What is needed ::
Find the string "category" in the records and copy each line where it occurs.

Input data ::
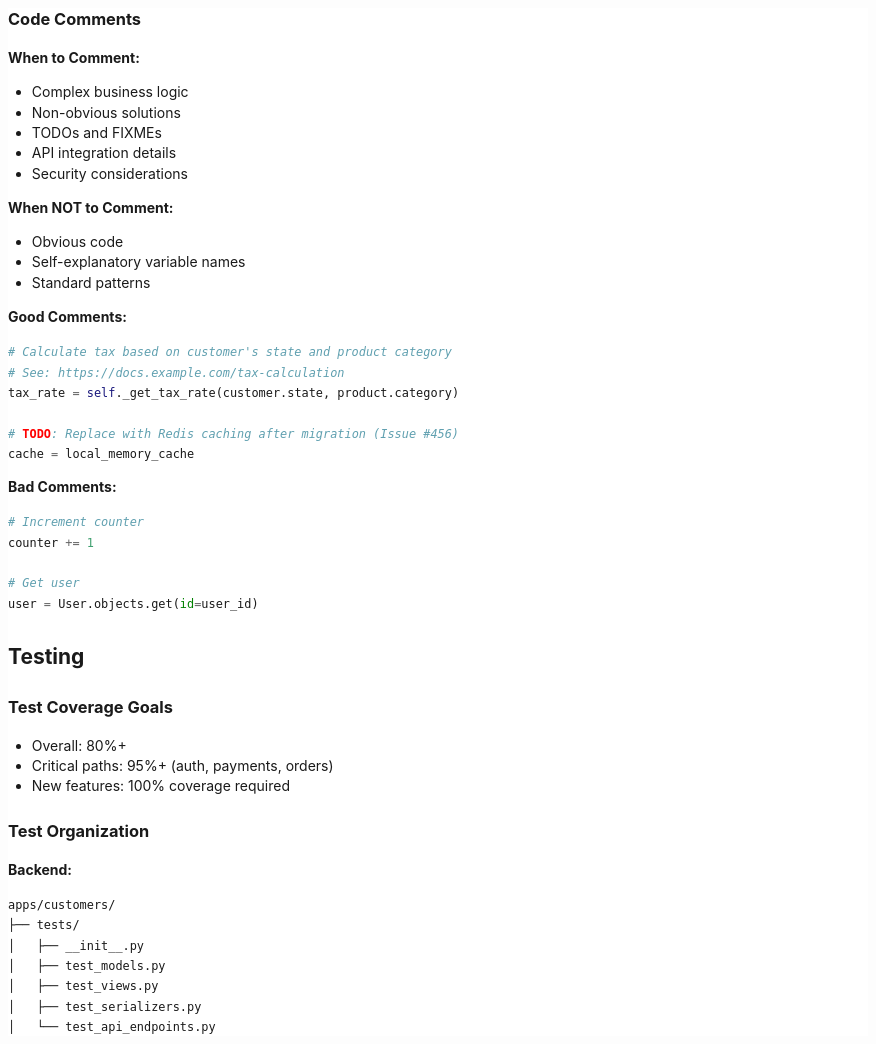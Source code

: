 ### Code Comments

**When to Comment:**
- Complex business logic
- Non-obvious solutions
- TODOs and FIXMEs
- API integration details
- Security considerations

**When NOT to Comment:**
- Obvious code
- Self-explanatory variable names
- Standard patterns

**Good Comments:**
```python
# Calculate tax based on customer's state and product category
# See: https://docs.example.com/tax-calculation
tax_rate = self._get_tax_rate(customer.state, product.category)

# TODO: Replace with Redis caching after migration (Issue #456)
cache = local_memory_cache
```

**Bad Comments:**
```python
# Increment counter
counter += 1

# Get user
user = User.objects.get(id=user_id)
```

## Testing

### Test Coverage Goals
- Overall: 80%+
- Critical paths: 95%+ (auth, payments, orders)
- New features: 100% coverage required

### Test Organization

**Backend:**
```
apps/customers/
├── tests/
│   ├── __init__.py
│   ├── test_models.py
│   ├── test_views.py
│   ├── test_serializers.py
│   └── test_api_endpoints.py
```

--

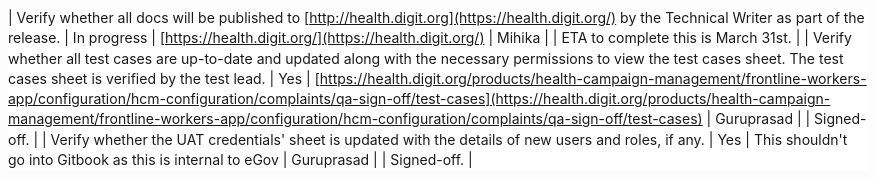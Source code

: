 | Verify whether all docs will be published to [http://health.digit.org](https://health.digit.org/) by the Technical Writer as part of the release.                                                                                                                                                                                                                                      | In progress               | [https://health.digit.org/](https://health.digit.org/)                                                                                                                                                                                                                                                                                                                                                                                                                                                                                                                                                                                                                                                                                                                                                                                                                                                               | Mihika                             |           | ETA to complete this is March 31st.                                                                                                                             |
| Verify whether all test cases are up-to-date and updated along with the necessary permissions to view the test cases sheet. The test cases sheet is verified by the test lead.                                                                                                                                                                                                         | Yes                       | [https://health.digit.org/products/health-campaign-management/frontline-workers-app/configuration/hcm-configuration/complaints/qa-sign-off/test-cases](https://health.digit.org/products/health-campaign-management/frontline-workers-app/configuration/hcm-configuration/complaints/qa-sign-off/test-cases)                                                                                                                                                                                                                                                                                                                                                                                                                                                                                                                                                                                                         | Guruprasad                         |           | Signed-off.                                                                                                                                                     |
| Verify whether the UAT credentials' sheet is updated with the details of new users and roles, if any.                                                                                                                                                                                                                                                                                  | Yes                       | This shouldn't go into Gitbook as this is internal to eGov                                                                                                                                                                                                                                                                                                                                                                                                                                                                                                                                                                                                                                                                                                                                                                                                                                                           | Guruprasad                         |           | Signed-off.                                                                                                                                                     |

Solution below ::
# Calculate tax based on customer's state and product category
tax_rate = self._get_tax_rate(customer.state, product.category)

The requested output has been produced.